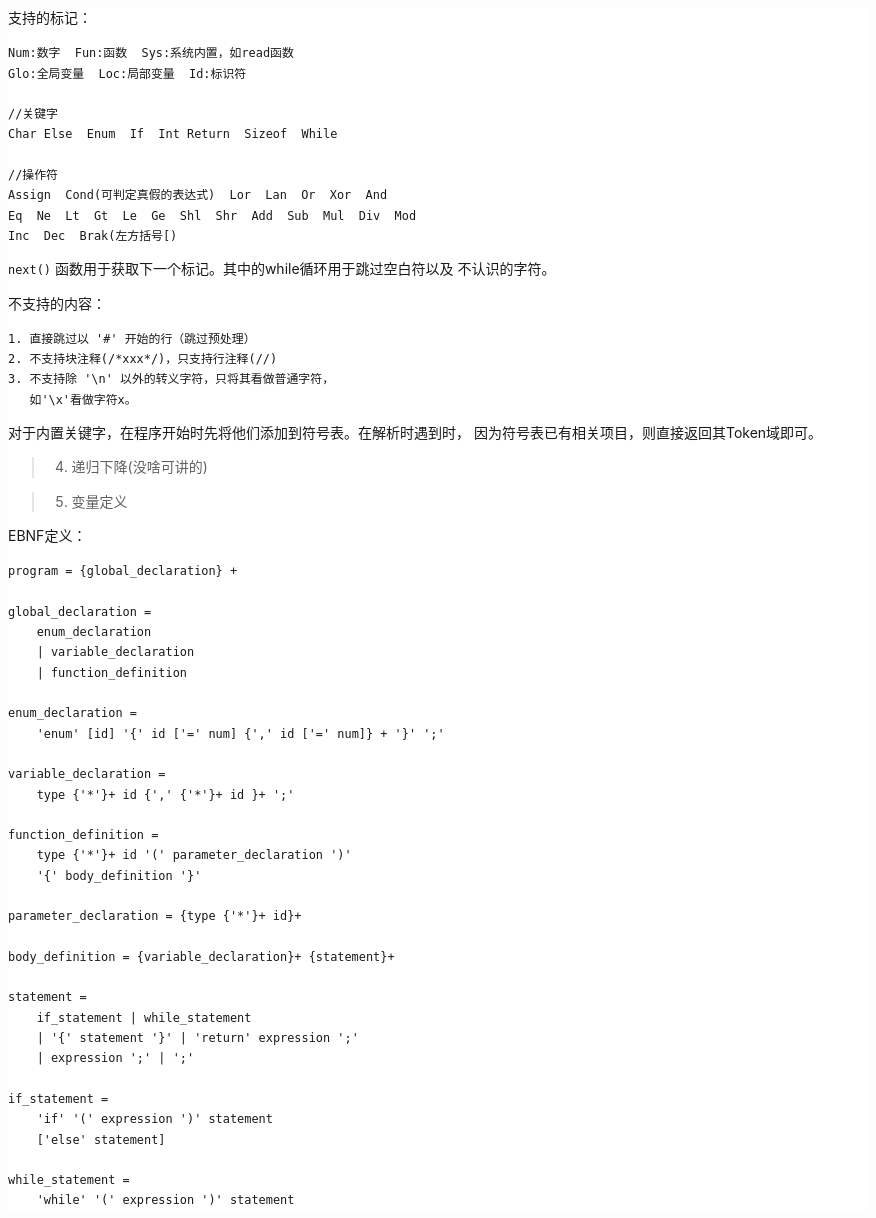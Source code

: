 支持的标记：
```
Num:数字  Fun:函数  Sys:系统内置，如read函数
Glo:全局变量  Loc:局部变量  Id:标识符  

//关键字
Char Else  Enum  If  Int Return  Sizeof  While

//操作符
Assign  Cond(可判定真假的表达式)  Lor  Lan  Or  Xor  And
Eq  Ne  Lt  Gt  Le  Ge  Shl  Shr  Add  Sub  Mul  Div  Mod
Inc  Dec  Brak(左方括号[)
```

`next()` 函数用于获取下一个标记。其中的while循环用于跳过空白符以及
不认识的字符。

不支持的内容：
```
1. 直接跳过以 '#' 开始的行（跳过预处理）
2. 不支持块注释(/*xxx*/)，只支持行注释(//)
3. 不支持除 '\n' 以外的转义字符，只将其看做普通字符，
   如'\x'看做字符x。
```

对于内置关键字，在程序开始时先将他们添加到符号表。在解析时遇到时，
因为符号表已有相关项目，则直接返回其Token域即可。

> 4. 递归下降(没啥可讲的)

> 5. 变量定义

EBNF定义：
```
program = {global_declaration} +

global_declaration = 
    enum_declaration
    | variable_declaration
    | function_definition

enum_declaration =
    'enum' [id] '{' id ['=' num] {',' id ['=' num]} + '}' ';'

variable_declaration =
    type {'*'}+ id {',' {'*'}+ id }+ ';'

function_definition =
    type {'*'}+ id '(' parameter_declaration ')'
    '{' body_definition '}'

parameter_declaration = {type {'*'}+ id}+

body_definition = {variable_declaration}+ {statement}+

statement =
    if_statement | while_statement
    | '{' statement '}' | 'return' expression ';'
    | expression ';' | ';'

if_statement =
    'if' '(' expression ')' statement
    ['else' statement]

while_statement =
    'while' '(' expression ')' statement
```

| Problem to solve |
Each line from the material above that mentions the word "type" needs to be copied.

| Finished task |
    type {'*'}+ id {',' {'*'}+ id }+ ';'
    type {'*'}+ id '(' parameter_declaration ')'
parameter_declaration = {type {'*'}+ id}+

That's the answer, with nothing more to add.